▶ _PROMPT_
How many lines of the entries hold the string "Gaussian"? Reply with the number alone.

▶ _DATASET ENTRIES_

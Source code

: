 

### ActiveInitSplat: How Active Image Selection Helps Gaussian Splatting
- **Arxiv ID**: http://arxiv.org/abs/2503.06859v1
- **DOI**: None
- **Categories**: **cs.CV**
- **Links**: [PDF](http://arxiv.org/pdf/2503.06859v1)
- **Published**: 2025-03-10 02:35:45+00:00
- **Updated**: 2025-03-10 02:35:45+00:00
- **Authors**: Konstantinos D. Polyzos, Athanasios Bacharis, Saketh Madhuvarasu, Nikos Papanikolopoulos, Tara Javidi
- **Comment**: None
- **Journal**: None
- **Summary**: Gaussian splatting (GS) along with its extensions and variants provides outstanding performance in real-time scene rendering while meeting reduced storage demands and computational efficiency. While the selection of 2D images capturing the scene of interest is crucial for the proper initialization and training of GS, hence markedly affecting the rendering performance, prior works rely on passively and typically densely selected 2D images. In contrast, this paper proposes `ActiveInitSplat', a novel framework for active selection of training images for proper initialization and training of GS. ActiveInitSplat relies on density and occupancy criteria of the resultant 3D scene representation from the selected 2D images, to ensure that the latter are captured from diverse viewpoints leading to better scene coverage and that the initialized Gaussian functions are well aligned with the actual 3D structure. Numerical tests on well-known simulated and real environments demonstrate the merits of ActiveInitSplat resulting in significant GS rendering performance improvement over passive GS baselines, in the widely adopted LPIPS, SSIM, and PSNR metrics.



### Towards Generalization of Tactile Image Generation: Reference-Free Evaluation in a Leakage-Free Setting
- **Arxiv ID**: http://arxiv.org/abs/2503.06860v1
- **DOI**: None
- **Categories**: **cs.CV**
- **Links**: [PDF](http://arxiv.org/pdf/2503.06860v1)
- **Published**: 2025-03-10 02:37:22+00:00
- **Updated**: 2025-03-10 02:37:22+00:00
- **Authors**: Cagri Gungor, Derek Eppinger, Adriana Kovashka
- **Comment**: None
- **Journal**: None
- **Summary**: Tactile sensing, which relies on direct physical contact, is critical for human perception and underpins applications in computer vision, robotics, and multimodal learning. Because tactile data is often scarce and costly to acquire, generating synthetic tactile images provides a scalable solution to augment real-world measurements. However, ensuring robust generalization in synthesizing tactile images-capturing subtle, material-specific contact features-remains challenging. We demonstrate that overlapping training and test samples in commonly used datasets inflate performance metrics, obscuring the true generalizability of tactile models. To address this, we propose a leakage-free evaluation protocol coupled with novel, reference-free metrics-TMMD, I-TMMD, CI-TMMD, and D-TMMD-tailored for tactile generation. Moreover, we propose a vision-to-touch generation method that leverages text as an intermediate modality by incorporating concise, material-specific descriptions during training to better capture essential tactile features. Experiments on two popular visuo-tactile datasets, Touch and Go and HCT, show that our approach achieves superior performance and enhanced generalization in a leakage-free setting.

▶ _ANSWER FOR THIS EXERCISE_
2